* [Work request] Your answer must be an exact copy of the lines below, from the first through the one with "Evaluation would then", with no pictures.

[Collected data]
┄┄┄┄┄┄┄┄┄┄

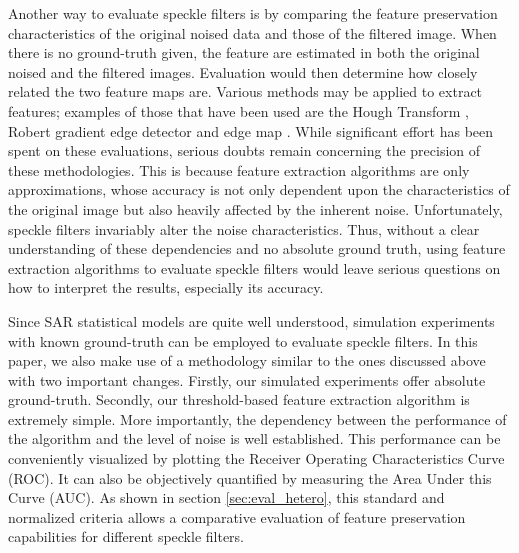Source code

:Another way to evaluate speckle filters is by comparing the feature preservation characteristics 
of the original noised data and those of the filtered image. 
When there is no ground-truth given, the feature are estimated in both the original noised and the filtered images.
Evaluation would then determine how closely related the two feature maps are. 
Various methods may be applied to extract features; examples of those that have been used are the 
	Hough Transform \cite{Medeiros_2003_IJRS}, Robert gradient edge detector \cite{Gagnon_SPIEProc_1997} 
	and edge map \cite{Frost_PAMI_1982}.
While significant effort has been spent on these evaluations, serious doubts remain concerning the precision 
of these methodologies.
This is because feature extraction algorithms are only approximations,
	whose accuracy is not only dependent upon the characteristics of the original image 
		but also heavily affected by 
		the inherent noise.
Unfortunately, speckle filters invariably alter the noise characteristics.
Thus, without a clear understanding of these dependencies and no absolute ground truth, 
	using feature extraction algorithms to evaluate speckle filters would leave serious questions on 
	how to interpret the results, especially its accuracy.

Since SAR statistical models are quite well understood, 
	simulation experiments with known ground-truth can be employed 
		to evaluate speckle filters.
In this paper, we also make use of a methodology similar to the ones discussed above with two important changes.
Firstly, our simulated experiments offer absolute ground-truth.
Secondly, our threshold-based feature extraction algorithm is extremely simple.
More importantly, the dependency between the performance of the algorithm and the level of noise is well established. 
This performance can be 
	conveniently visualized by plotting the Receiver Operating Characteristics Curve (ROC).   
It can also be objectively quantified by measuring the Area Under this Curve (AUC). 
As shown in section \ref{sec:eval_hetero}, this standard and normalized criteria allows a comparative evaluation of 
	feature preservation capabilities for different speckle filters.

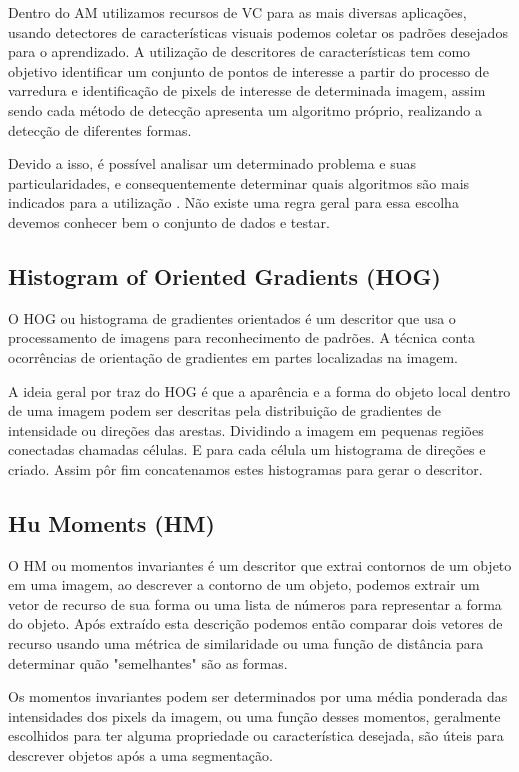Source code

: Dentro do AM utilizamos recursos de VC para as mais diversas aplicações, usando detectores de características visuais podemos coletar os padrões desejados para o aprendizado. A utilização de descritores de características tem como objetivo identificar um conjunto de pontos de interesse a partir do processo de varredura e identificação de pixels de interesse de determinada imagem, assim sendo cada método de detecção apresenta um algoritmo próprio, realizando a detecção de diferentes formas. 

Devido a isso, é possível analisar um determinado problema e suas particularidades, e consequentemente determinar quais algoritmos são mais indicados para a utilização \cite{Sonka1998}. Não existe uma regra geral para essa escolha devemos conhecer bem o conjunto de dados e testar. 

\subsection{Histogram of Oriented Gradients (HOG)} 

O HOG ou histograma de gradientes orientados é um descritor que usa o processamento de imagens para reconhecimento de padrões. A técnica conta ocorrências de orientação de gradientes em partes localizadas na imagem. 

A ideia geral por traz do HOG é que a aparência e a forma do objeto local dentro de uma imagem podem ser descritas pela distribuição de gradientes de intensidade ou direções das arestas. Dividindo a imagem em pequenas regiões conectadas chamadas células. E para cada célula um histograma de direções e criado. Assim pôr fim concatenamos estes histogramas para gerar o descritor. 

\subsection{Hu Moments (HM)} 

O HM ou momentos invariantes é um descritor que extrai contornos de um objeto em uma imagem, ao descrever a contorno de um objeto, podemos extrair um vetor de recurso de sua forma ou uma lista de números para representar a forma do objeto. Após extraído esta descrição podemos então comparar dois vetores de recurso usando uma métrica de similaridade ou uma função de distância para determinar quão "semelhantes" são as formas. 

Os momentos invariantes podem ser determinados por uma média ponderada das intensidades dos pixels da imagem, ou uma função desses momentos, geralmente escolhidos para ter alguma propriedade ou característica desejada, são úteis para descrever objetos após a uma segmentação. 

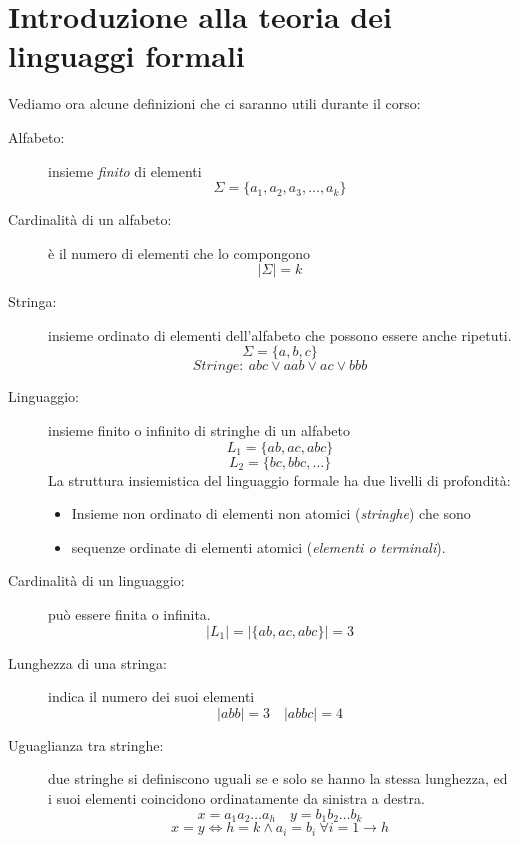 \section{Introduzione alla teoria dei linguaggi formali}
Vediamo ora alcune definizioni che ci saranno utili durante il corso:
\begin{description}
	\item[Alfabeto:] insieme \emph{finito} di elementi
	$$\Sigma = \{a_1, a_2, a_3, \dots, a_k\}$$
	\item[Cardinalità di un alfabeto:]  è il numero di elementi che lo compongono
	$$ |\Sigma| = k $$
	\item[Stringa:] insieme ordinato di elementi dell'alfabeto che possono essere anche ripetuti.
	$$\Sigma = \{a,b,c\}$$
	$$Stringe: \ abc \vee aab \vee ac \vee bbb$$
	\item[Linguaggio:] insieme finito o infinito di stringhe di un alfabeto
	$$L_1 = \{ab,ac,abc\}$$
	$$L_2 = \{bc,bbc,\dots\}$$
	La struttura insiemistica del linguaggio formale ha due livelli di profondità:
	\begin{itemize}
		\item Insieme non ordinato di elementi non atomici (\emph{stringhe}) che sono
		\item sequenze ordinate di elementi atomici (\emph{elementi o terminali}).
	\end{itemize}
	\item[Cardinalità di un linguaggio:] può essere finita o infinita.
	$$|L_1| = |\{ab,ac,abc\}| = 3$$
	\item[Lunghezza di una stringa:] indica il numero dei suoi elementi
	$$|abb| = 3 \quad |abbc| = 4$$
	\item[Uguaglianza tra stringhe:] due stringhe si definiscono uguali se e solo se hanno la stessa lunghezza, ed i suoi elementi coincidono ordinatamente da sinistra a destra.
	$$x = a_1a_2\dots a_h \quad y = b_1b_2\dots b_k$$
	$$x = y \iff h = k \wedge a_i = b_i \ \forall i = 1\to h $$
\end{description}
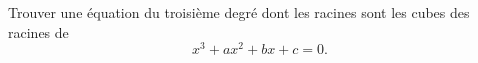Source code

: Trouver une équation du troisième degré dont les racines sont les cubes des racines de
\[ x^3 + ax^2 + bx + c = 0. \]
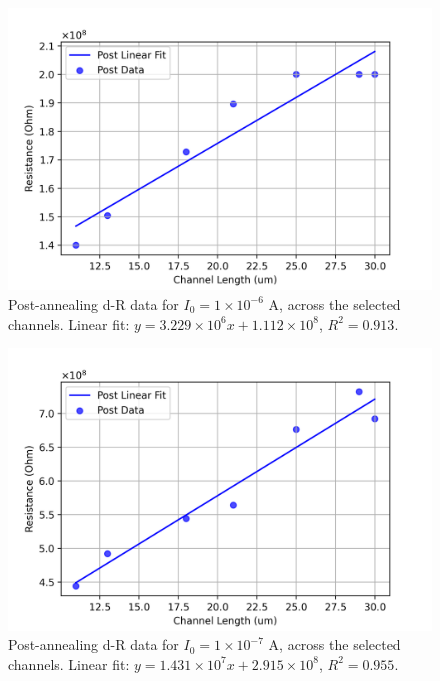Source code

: \begin{figure}[h]
    \centering
    \includegraphics[width=\textwidth]{Chapter3/Figs/Raster/Sample F 2022/Post-anneal/1e-06A.png}
    \caption{Post-annealing d-R data for $I_{0}=1\times10^{-6}$ \si{\ampere}, across the selected channels. Linear fit: $y = 3.229\times10^{6}x + 1.112\times10^{8}$, $R^{2}=0.913$.}
    \label{fig:post-anneal-dr-1e-6}
\end{figure}
\begin{figure}[H]
    \centering
    \includegraphics[width=\textwidth]{Chapter3/Figs/Raster/Sample F 2022/Post-anneal/1e-07A.png}
    \caption{Post-annealing d-R data for $I_{0}=1\times10^{-7}$ \si{\ampere}, across the selected channels. Linear fit: $y = 1.431\times10^{7}x + 2.915\times10^{8}$, $R^{2}=0.955$.}
    \label{fig:post-anneal-dr-1e-7}
\end{figure}

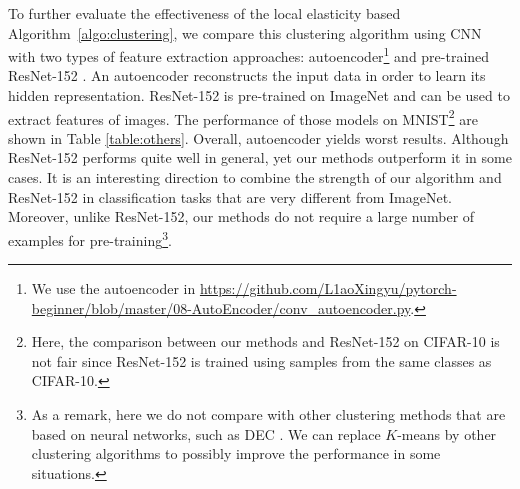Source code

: To further evaluate the effectiveness of the local elasticity based Algorithm~\ref{algo:clustering}, we compare this clustering algorithm using CNN with two types of feature extraction approaches: autoencoder\footnote{We use the autoencoder in \url{https://github.com/L1aoXingyu/pytorch-beginner/blob/master/08-AutoEncoder/conv_autoencoder.py}.} and pre-trained ResNet-152 \citep{he2016deep}. An autoencoder reconstructs the input data in order to learn its hidden representation. ResNet-152 is pre-trained on ImageNet \citep{deng2009imagenet} and can be used to extract features of images. The performance of those models on MNIST\footnote{Here, the comparison between our methods and ResNet-152 on CIFAR-10 is not fair since ResNet-152 is trained using samples from the same classes as CIFAR-10.} are shown in Table \ref{table:others}. Overall, autoencoder yields worst results. Although ResNet-152 performs quite well in general, yet our methods outperform it in some cases. It is an interesting
direction to combine the strength of our algorithm and ResNet-152 in classification tasks that are very different from ImageNet. Moreover, unlike ResNet-152, our methods do not require a large number of examples for pre-training\footnote{As a remark, here we do not compare with other clustering methods that are based on neural networks, such as DEC \citep{xie2016unsupervised}. We can replace $K$-means by other clustering algorithms to possibly improve the performance in some situations.}.
\begin{table}[t]
\centering
{}
\caption{Comparison of different architectures for the local elasticity based clustering algorithm. We only consider the $\ell_2$ loss on MNIST here for the sake of simplicity. 
}
\label{table:architectures}
\end{table}
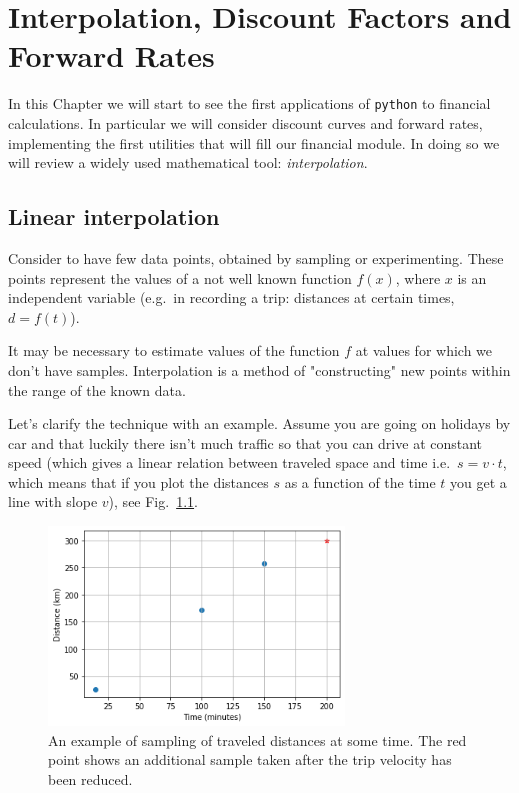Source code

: \chapter{Interpolation, Discount Factors and Forward Rates}\label{interpolation---practical-lesson-3}

In this Chapter we will start to see the first applications of \texttt{python} to financial calculations.
In particular we will consider discount curves and forward rates, implementing the first utilities that will fill our financial module.
In doing so we will review a widely used mathematical tool: \emph{interpolation}.

\section{Linear interpolation}\label{linear-interpolation}

Consider to have few data points, obtained by sampling or experimenting. These points represent the values of a not well known function \(f(x)\), where \(x\) is an independent variable (e.g.~in recording a trip: distances at certain times, \(d = f(t)\)).

It may be necessary to estimate values of the function $f$ at values for which we don't have samples.
Interpolation is a method of "constructing" new points within the range of the known data.

Let's clarify the technique with an example.
Assume you are going on holidays by car and that luckily there isn't much traffic so that you can drive at constant speed (which gives a linear relation between traveled space and time i.e.~\(s = v \cdot t\), which means that if you plot the distances \(s\) as a function of the time \(t\) you get a line with slope \(v\)), see Fig.~\ref{fig:samples_for_interpolation}.

\begin{figure}
  \centering
  \includegraphics[width=0.7\textwidth]{figures/interp_example1.png}
  \caption{An example of sampling of traveled distances at some time. The red point shows an additional sample taken after the trip velocity has been reduced.}
  \label{fig:samples_for_interpolation}
\end{figure}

┄┄┄┄┄┄┄┄┄┄

* [Answer to this exercise]
Source code

:Another way to evaluate speckle filters is by comparing the feature preservation characteristics 
of the original noised data and those of the filtered image. 
When there is no ground-truth given, the feature are estimated in both the original noised and the filtered images.
Evaluation would then determine how closely related the two feature maps are. 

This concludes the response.